[Records from a dataset]
· · · · ·

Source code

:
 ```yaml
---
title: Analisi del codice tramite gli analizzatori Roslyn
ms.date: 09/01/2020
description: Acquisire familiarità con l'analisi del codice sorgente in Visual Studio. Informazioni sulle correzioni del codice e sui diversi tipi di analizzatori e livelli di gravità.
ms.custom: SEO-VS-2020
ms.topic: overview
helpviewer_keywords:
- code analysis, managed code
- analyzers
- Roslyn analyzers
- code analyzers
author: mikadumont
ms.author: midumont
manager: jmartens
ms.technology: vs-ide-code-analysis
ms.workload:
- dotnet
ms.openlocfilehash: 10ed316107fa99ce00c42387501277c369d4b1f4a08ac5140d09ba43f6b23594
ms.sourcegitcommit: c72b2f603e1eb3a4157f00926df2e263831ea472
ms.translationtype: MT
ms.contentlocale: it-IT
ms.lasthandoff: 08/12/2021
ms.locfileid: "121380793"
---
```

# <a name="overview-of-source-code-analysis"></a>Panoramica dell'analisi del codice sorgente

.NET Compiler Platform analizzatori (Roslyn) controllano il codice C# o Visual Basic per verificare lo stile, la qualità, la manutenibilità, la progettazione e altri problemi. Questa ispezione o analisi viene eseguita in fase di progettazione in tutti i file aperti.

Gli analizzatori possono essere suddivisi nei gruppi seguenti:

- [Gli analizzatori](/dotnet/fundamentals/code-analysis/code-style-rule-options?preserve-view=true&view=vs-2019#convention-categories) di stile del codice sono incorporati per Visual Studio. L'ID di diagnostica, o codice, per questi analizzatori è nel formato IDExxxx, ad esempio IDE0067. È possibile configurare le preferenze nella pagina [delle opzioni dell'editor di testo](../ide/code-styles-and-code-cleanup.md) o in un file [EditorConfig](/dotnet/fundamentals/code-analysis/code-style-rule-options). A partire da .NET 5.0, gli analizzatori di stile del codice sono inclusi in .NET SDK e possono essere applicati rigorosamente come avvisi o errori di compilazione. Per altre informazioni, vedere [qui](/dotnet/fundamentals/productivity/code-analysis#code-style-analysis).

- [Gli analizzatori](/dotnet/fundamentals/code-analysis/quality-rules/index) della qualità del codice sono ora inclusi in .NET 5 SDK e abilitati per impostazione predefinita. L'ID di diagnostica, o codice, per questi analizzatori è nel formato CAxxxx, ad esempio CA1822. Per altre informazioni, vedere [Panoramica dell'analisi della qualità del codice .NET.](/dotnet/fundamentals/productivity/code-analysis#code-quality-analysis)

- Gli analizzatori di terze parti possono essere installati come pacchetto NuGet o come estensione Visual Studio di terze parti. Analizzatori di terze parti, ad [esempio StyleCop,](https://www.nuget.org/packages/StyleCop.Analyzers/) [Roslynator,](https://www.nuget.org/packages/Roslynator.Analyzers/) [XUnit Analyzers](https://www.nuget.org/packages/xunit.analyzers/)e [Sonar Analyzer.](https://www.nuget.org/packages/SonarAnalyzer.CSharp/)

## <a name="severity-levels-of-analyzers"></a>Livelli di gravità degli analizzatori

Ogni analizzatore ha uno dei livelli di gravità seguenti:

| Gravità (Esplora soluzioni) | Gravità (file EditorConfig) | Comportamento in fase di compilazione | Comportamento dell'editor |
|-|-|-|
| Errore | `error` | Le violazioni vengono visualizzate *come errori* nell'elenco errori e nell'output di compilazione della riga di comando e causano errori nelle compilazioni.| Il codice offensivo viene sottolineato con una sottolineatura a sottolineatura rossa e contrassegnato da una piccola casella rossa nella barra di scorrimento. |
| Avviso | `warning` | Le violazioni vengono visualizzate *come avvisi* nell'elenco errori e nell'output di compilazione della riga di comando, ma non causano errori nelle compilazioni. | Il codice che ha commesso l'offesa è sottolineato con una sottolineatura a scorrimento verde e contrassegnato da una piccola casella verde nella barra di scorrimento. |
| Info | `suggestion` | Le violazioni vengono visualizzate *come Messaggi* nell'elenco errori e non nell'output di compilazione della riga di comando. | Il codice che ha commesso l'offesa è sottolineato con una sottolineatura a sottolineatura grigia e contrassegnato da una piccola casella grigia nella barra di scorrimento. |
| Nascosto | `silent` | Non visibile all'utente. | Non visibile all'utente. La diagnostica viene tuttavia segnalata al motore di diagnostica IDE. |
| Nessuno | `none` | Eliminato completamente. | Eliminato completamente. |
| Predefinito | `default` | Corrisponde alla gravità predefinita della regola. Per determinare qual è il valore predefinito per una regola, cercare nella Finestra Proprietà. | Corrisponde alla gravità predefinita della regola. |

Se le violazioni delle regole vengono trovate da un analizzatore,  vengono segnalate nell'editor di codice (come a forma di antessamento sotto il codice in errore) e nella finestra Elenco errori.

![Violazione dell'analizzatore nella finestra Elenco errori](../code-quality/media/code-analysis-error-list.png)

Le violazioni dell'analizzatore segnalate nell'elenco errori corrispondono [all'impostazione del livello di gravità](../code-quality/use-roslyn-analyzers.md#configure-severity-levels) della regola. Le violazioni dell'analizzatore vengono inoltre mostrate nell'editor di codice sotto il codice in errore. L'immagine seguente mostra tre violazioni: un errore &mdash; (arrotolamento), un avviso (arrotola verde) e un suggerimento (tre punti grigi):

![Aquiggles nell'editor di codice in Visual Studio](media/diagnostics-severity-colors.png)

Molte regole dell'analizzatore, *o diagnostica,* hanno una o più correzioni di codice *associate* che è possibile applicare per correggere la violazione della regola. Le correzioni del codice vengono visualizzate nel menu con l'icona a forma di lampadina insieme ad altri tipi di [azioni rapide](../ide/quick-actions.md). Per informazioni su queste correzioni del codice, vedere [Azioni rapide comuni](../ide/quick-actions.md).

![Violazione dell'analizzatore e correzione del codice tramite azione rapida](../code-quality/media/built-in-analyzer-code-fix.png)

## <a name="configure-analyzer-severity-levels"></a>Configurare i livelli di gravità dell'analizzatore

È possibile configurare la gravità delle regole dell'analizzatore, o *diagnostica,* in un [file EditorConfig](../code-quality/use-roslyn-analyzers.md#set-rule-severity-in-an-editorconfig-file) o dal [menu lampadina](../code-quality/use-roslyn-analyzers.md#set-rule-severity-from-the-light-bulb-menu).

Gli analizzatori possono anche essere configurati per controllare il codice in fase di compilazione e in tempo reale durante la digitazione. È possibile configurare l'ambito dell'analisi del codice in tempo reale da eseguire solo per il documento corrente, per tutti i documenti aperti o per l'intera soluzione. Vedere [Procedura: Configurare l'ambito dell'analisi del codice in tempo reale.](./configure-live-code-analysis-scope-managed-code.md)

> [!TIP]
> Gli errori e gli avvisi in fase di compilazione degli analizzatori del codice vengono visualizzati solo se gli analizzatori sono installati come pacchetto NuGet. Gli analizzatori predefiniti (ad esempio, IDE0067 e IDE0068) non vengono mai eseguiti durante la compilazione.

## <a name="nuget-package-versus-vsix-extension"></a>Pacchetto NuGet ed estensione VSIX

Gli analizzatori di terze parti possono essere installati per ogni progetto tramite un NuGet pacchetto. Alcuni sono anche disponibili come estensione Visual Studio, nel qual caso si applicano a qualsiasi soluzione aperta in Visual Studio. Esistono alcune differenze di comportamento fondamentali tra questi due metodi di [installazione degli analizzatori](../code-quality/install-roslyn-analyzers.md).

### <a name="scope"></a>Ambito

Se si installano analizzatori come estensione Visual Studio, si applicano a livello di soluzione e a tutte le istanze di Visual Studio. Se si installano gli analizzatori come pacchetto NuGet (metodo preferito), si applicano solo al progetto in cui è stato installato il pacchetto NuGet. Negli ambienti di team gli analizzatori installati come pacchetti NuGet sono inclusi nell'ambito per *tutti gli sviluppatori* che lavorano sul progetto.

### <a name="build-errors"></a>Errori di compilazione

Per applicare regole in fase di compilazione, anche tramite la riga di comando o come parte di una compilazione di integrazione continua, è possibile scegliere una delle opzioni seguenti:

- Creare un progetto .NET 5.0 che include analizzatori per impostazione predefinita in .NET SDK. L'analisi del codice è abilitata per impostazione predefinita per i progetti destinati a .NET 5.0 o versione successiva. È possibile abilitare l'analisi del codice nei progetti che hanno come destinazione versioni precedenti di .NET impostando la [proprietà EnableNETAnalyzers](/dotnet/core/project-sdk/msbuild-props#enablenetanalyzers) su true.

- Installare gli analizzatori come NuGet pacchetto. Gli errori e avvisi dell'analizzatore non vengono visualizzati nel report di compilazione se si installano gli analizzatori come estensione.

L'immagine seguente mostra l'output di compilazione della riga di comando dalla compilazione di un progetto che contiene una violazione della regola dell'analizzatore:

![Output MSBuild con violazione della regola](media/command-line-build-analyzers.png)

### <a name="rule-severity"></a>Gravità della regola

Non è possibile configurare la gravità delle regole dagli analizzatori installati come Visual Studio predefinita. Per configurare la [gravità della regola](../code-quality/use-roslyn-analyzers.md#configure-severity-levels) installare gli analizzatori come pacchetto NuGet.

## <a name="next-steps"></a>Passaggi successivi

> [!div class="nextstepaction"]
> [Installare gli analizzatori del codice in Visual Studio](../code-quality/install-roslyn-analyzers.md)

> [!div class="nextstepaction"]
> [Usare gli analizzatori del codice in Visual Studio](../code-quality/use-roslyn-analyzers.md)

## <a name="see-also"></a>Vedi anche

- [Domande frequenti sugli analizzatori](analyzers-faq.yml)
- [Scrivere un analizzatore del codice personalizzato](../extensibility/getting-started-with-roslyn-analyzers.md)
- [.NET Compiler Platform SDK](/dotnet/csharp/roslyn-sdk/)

· · · · ·

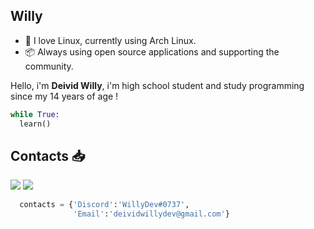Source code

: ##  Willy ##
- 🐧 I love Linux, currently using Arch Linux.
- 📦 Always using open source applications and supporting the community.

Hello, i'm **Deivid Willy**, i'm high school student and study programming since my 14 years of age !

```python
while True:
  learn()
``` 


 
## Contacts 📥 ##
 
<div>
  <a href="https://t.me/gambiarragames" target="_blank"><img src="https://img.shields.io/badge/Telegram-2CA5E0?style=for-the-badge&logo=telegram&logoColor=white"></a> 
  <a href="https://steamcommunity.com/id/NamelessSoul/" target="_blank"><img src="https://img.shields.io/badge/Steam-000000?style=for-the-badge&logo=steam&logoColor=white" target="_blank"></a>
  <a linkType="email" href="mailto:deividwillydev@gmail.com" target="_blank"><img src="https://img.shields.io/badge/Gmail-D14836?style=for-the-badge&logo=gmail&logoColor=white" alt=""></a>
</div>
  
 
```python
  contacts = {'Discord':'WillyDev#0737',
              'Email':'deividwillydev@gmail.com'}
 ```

· · · · ·

* **ABOUT THIS TASK**
Copy the lines above exactly, beginning at the line that has "codice sono ora" and stopping after the line that has "gravità degli analizzatori", and omit the rest.

* **ANSWER**
- [Gli analizzatori](/dotnet/fundamentals/code-analysis/quality-rules/index) della qualità del codice sono ora inclusi in .NET 5 SDK e abilitati per impostazione predefinita. L'ID di diagnostica, o codice, per questi analizzatori è nel formato CAxxxx, ad esempio CA1822. Per altre informazioni, vedere [Panoramica dell'analisi della qualità del codice .NET.](/dotnet/fundamentals/productivity/code-analysis#code-quality-analysis)

- Gli analizzatori di terze parti possono essere installati come pacchetto NuGet o come estensione Visual Studio di terze parti. Analizzatori di terze parti, ad [esempio StyleCop,](https://www.nuget.org/packages/StyleCop.Analyzers/) [Roslynator,](https://www.nuget.org/packages/Roslynator.Analyzers/) [XUnit Analyzers](https://www.nuget.org/packages/xunit.analyzers/)e [Sonar Analyzer.](https://www.nuget.org/packages/SonarAnalyzer.CSharp/)

## <a name="severity-levels-of-analyzers"></a>Livelli di gravità degli analizzatori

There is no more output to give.